Tout a commencé quand un ami de l'université est entré dans le milieu de l'animation au sein du studio Nue, qui a conçu Macross. Cet ami n'est autre que Shôji Kawamori, initiateur du projet Macross et mecha designer de la série. J'allais régulièrement lui rendre visite de façon amicale sur son lieu de travail, et c'est à partir de là, en l'observant en train de travailler, que l'envie d'entrer dans ce milieu m'est venue.

L'envie s'est accentuée en voyant le film Space Cruiser Yamato (voir visuel ci-dessous) et la première série Gundam, qui ont révolutionné l'animation japonaise et plus spécifiquement la science-fiction dans l'animation grâce à leur contenu mâture, et qui ont commencé à me faire prendre conscience des nombreuses possibilités offertes par l'animation.

Entré dans le studio Nué grâce à Shôji kawamori, j'ai alors commencé à travailler sur Macross, et au début j'ai beaucoup souffert car je n'avais aucune expérience professionnelle dans ce domaine : je n'ai jamais fait d'études artistiques, ni d’illustrations en couleur.

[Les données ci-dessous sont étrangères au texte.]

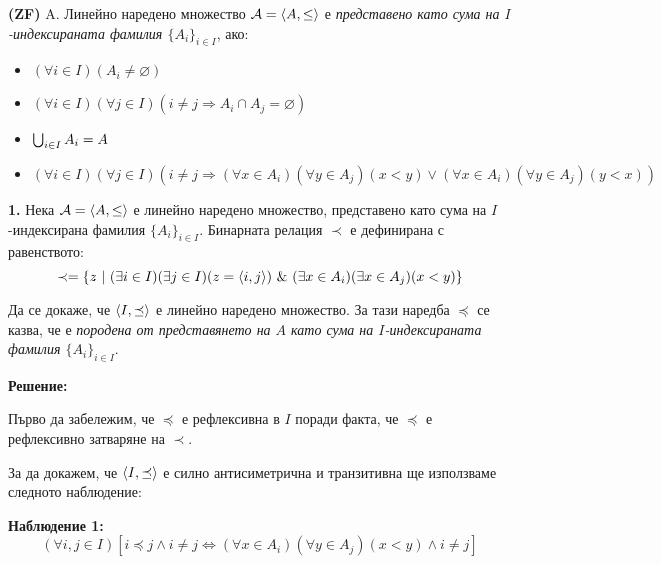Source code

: \begin{problem}
\textbf{(ZF)}
A. Линейно наредено множество $\mathcal{A} = \langle A, \le \rangle$ е
\textit{представено като сума на $I$-индексираната фамилия $\{A_i\}_{i \in I}$}, ако:
\begin{itemize}
\item
$(\forall i \in I)(A_i \neq \varnothing)$
\item
$(\forall i \in I)(\forall j \in I)(i \neq j \Rightarrow A_i \cap A_j = \varnothing)$
\item
$\bigcup_{i \in I} A_i = A$
\item
$(\forall i \in I)(\forall j \in I)(i \neq j \Rightarrow (\forall x \in A_i)(\forall y \in A_j)(x < y) \lor (\forall x \in A_i)(\forall y \in A_j)(y < x))$
\end{itemize}

\quad
\textbf{1.}
Нека $\mathcal{A} = \langle A, \leq \rangle$ е линейно наредено множество,
представено като сума на $I$-индексирана фамилия $\{A_i\}_{i \in I}$.
Бинарната релация $\prec$ е дефинирана с равенството:
\[
\prec = \{z\ |\ (\exists i \in I)(\exists j \in I)(z = \pair{i, j}) \land (\exists x \in A_i)(\exists x \in A_j)(x < y)\}
\]

\quad
Да се докаже, че $\langle I, \preceq \rangle$ е линейно наредено множество.
За тази наредба $\preceq$ се казва, че е \textit{породена от представянето на $A$ като сума на
$I$-индексираната фамилия $\{A_i\}_{i \in I}$}.

\bigbreak
\textbf{Решение:}

\smallbreak
\quad
Първо да забележим, че $\preceq$ е рефлексивна в $I$ поради факта, че $\preceq$ е рефлексивно затваряне на $\prec$.

\quad
За да докажем, че $\langle I, \preceq \rangle$ е силно антисиметрична и транзитивна ще използваме следното наблюдение:

\smallbreak
\quad
\textbf{Наблюдение 1:}
\[
	(\forall i, j \in I) [i \preceq j \land i \neq j \iff (\forall x \in A_i)(\forall y \in A_j)(x < y) \land i \neq j]
\]

\begin{tcolorbox}[mybox, title={Доказателство:}]


\end{tcolorbox}
\end{problem}
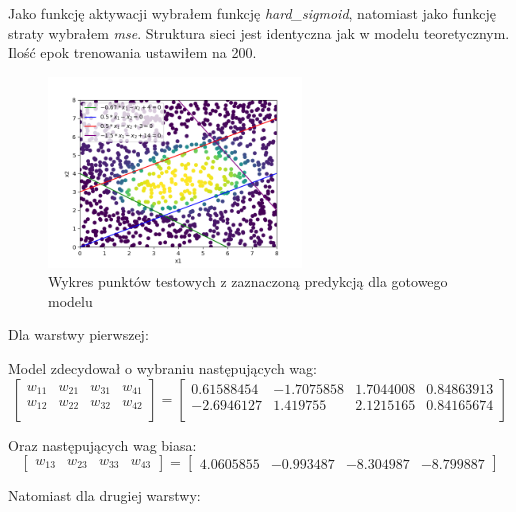 \documentclass{article}
\begin{document}
Jako funkcję aktywacji wybrałem funkcję \textit{hard\_sigmoid}, natomiast
jako funkcję straty wybrałem \textit{mse}. Struktura sieci jest identyczna
jak w modelu teoretycznym. Ilość epok trenowania ustawiłem na 200.

\begin{figure}[H]
    \centering
    \includegraphics[width=0.6\textwidth]{Zad4/punkty.png}
    \caption{Wykres punktów testowych z zaznaczoną predykcją dla gotowego modelu}
\end{figure}


Dla warstwy pierwszej:

Model zdecydował o wybraniu następujących wag:
\begin{equation*}
    \begin{bmatrix}
        w_{11} & w_{21} & w_{31} & w_{41} \\
        w_{12} & w_{22} & w_{32} & w_{42} \\
    \end{bmatrix}
    =
    \begin{bmatrix}
        0.61588454 & -1.7075858 & 1.7044008 & 0.84863913 \\
        -2.6946127 & 1.419755 & 2.1215165 & 0.84165674 \\
    \end{bmatrix}
\end{equation*}

Oraz następujących wag biasa:
\begin{equation*}
    \begin{bmatrix}
        w_{13} & w_{23} & w_{33} & w_{43}
    \end{bmatrix}
    =
    \begin{bmatrix}
        4.0605855 & -0.993487 & -8.304987 & -8.799887
    \end{bmatrix}
\end{equation*}

Natomiast dla drugiej warstwy:
\end{document}
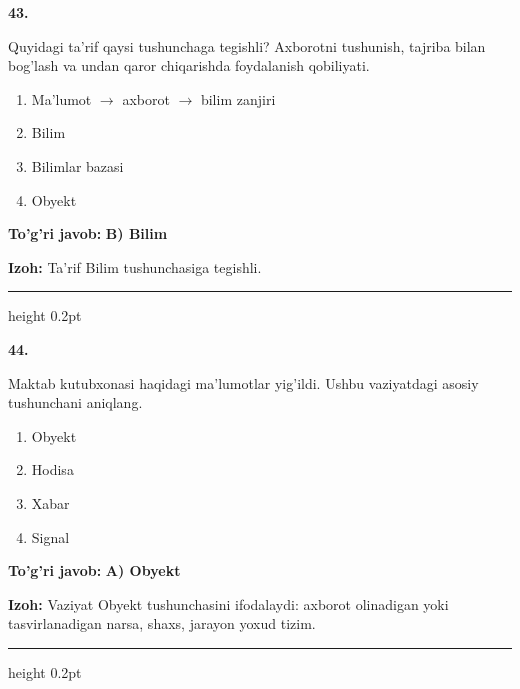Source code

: \documentclass[10pt,a4paper,oneside]{article}
\begin{document}
\noindent\textbf{\color{ink}43.}
\par
Quyidagi ta'rif qaysi tushunchaga tegishli? Axborotni tushunish, tajriba bilan bog'lash va undan qaror chiqarishda foydalanish qobiliyati.
\begin{enumerate}[label=\Alph*),leftmargin=9mm]
\item Ma'lumot \ensuremath{\to} axborot \ensuremath{\to} bilim zanjiri
\item Bilim
\item Bilimlar bazasi
\item Obyekt
\end{enumerate}
\begin{tcolorbox}[enhanced,breakable,colback=teal!4,colframe=teal!50!black,boxrule=0.5pt,arc=1.1mm,left=3mm,right=3mm,top=1.7mm,bottom=1.7mm,before skip=2mm,after skip=2mm]
\textbf{\color{teal}To'g'ri javob:} \textbf{B) Bilim}
\par\smallskip
\textbf{Izoh:} Ta'rif Bilim tushunchasiga tegishli.
\end{tcolorbox}
\vspace{2mm}\hrule height 0.2pt \vspace{3mm}

\noindent\textbf{\color{ink}44.}
\par
Maktab kutubxonasi haqidagi ma'lumotlar yig'ildi. Ushbu vaziyatdagi asosiy tushunchani aniqlang.
\begin{enumerate}[label=\Alph*),leftmargin=9mm]
\item Obyekt
\item Hodisa
\item Xabar
\item Signal
\end{enumerate}
\begin{tcolorbox}[enhanced,breakable,colback=teal!4,colframe=teal!50!black,boxrule=0.5pt,arc=1.1mm,left=3mm,right=3mm,top=1.7mm,bottom=1.7mm,before skip=2mm,after skip=2mm]
\textbf{\color{teal}To'g'ri javob:} \textbf{A) Obyekt}
\par\smallskip
\textbf{Izoh:} Vaziyat Obyekt tushunchasini ifodalaydi: axborot olinadigan yoki tasvirlanadigan narsa, shaxs, jarayon yoxud tizim.
\end{tcolorbox}
\vspace{2mm}\hrule height 0.2pt \vspace{3mm}
\end{document}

C'est seulement quatre ou cinq années plus tard que j'ai pris conscience que je pourrais vivre sur la longueur grâce à ce travail. Avant cela, je ne me projetais absolument pas vers une carrière professionnelle dans ce domaine.
 
 
 
 

Vous avez réalisé l'adaptation manga de Macross 7: Macross 7 Trash, qui diffère assez de l'anime. Qu'avez-vous cherché à apporter de plus avec ce manga ?
Au départ, Macross 7 Trash devait être vraiment très proche de Macross 7, le projet était de faire une adaptation fidèle à l'anime, avec la même histoire et les mêmes personnages. Mais alors que le projet était déjà lancé, l'éditeur demanda s'il était possible de rester proche de l'univers de Macross 7 tout en ayant une histoire et des protagonistes différents. Le point de départ des différences entre le manga et l'anime vient de là.

Cela dit, il faut également savoir que c'était la première fois que je travaillais sur un projet lié à Macross indépendamment de mes collègues, ce qui m'a évidemment posé quelques problèmes et contraint à changer certains éléments en me basant sur mon unique expérience. Par exemple, pour l'anecdote, Monsieur Shôji Kawamori, le mecha designer et initiateur du projet Macross, travaillait principalement sur les Valkyries dans l'anime. Seul, je ne me sentais pas capable d'offrir une place importante aux Valkyries dans le manga, et c'est donc quelque chose que j'ai essayé d'éviter. C'est pour ça qu'il n'y a pas de Valkyries dans le manga.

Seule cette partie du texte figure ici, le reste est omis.